Defendant's argument is constructed chiefly on the fact that section 1025 of the Penal Code was repealed in 1880 (Stats. 1880, p. 19), and that until re-enacted in 1905 (Stats. 1905, p. 773), there was no law providing that the defendant "must be asked" whether he has "suffered such previous conviction."
The condition of the statute on the subject is shown in People v. McNeil, 118 Cal. 388, [50 P. 538]. It was held in People v. Wheatley, 88 Cal. 114, [26 P. 95], that where the defendant has been charged with a prior conviction, and has pleaded not guilty, he may be permitted afterward, in the discretion of the court, to withdraw his plea as to that charge and enter a plea of guilty thereof, "the object doubtless being to keep from the jury on trial all knowledge of the prior convictions, and thus secure a better chance for an acquittal of the main charge." People v. King, 64 Cal. 338, [30 P. 1028], relied on by defendant, has since been overruled. ( People v. Wheatley, 88 Cal. 114, [26 P. 95].) Section 1093, Penal Code, provides that where the defendant has confessed the charge of former conviction, the clerk in reading the information to the jury "shall omit therefrom all that relates to such previous conviction." Section 1158 of the same code provides that if the jury finds a verdict of guilty of the offense charged, the jury "must also, unless the answer of defendant admits the charge, find whether or not he has suffered such previous conviction." It seems to us that even after the repeal of section 1025 it was within the power of the court, before the trial, to ascertain whether the defendant adhered to his plea of not guilty to the charge of prior conviction and to give him an opportunity to "admit the charge" if willing to do so. If he "admits" or "confesses" the charge, the sections above referred to give him protection from any resultant prejudice with the jury, for his admission removes that part of the information from the knowledge of the jury. It is inconceivable that he would confess the charge if innocent of it, and by confession, if guilty, he derives a positive advantage before the jury. It was said in People v. McNeil, 118 Cal. 388, [50 P. 538]: "No doubt it would be better for the record to show that the defendant formally made confession in the form of a plea entered upon the minutes contemporaneously with the making of the confession; but it cannot be said that the code requires such procedure."
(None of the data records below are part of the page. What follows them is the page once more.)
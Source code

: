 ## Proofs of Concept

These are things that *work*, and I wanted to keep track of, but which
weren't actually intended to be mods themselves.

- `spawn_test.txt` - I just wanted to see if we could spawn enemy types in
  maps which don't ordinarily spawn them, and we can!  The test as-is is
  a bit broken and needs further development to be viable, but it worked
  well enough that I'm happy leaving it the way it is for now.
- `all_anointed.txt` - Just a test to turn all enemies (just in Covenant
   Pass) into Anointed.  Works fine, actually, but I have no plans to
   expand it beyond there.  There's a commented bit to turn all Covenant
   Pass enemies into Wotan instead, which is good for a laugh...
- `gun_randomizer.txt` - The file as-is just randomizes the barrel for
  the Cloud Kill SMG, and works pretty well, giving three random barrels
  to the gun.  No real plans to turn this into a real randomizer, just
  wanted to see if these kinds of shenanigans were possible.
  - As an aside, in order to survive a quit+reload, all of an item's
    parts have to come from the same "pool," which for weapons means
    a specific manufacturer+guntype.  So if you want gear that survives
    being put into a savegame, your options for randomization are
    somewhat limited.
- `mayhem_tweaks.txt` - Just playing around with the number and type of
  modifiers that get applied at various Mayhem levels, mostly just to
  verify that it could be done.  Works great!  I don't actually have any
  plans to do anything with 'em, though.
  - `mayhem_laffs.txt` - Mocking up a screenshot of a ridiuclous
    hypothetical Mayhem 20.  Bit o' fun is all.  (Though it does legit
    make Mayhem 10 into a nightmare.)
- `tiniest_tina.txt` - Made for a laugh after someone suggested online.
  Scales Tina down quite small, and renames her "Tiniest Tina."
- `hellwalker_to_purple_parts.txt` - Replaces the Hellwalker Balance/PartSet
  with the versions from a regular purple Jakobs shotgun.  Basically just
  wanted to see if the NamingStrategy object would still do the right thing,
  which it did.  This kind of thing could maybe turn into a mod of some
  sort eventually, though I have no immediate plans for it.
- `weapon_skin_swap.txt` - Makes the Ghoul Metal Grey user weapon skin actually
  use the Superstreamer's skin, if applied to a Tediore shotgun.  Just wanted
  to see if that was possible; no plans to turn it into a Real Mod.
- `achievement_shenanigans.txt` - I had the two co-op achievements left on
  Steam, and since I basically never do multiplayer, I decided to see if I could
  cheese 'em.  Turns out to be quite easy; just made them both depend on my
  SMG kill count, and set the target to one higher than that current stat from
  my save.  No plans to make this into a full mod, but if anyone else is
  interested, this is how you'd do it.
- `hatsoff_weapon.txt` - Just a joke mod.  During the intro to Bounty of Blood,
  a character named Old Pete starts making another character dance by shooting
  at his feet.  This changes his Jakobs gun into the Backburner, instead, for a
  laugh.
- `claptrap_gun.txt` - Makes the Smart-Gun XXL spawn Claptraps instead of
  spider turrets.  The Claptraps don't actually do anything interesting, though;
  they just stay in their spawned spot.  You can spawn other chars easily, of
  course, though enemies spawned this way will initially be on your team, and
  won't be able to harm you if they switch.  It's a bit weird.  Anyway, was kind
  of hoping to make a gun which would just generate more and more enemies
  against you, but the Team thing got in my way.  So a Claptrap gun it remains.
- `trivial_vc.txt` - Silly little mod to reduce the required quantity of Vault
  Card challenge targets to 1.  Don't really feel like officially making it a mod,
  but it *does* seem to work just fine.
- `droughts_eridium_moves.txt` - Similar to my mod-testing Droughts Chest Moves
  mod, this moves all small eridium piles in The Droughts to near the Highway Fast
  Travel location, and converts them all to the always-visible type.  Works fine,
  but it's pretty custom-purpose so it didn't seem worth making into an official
But whether or not the court was authorized by any statute to "call upon" the defendant to plead to the charge of prior conviction, in doing so there was the exercise of no power that can be said to be in excess of jurisdiction. At most it was but an irregularity in procedure which plainly not only worked no prejudice but was a positive benefit to defendant. Besides, the defendant could have stood upon his original plea of not guilty or he could have again pleaded not guilty to the prior conviction. The re-enactment of section 1025, while not affecting the present case, makes the question no longer of importance if it ever had a serious aspect.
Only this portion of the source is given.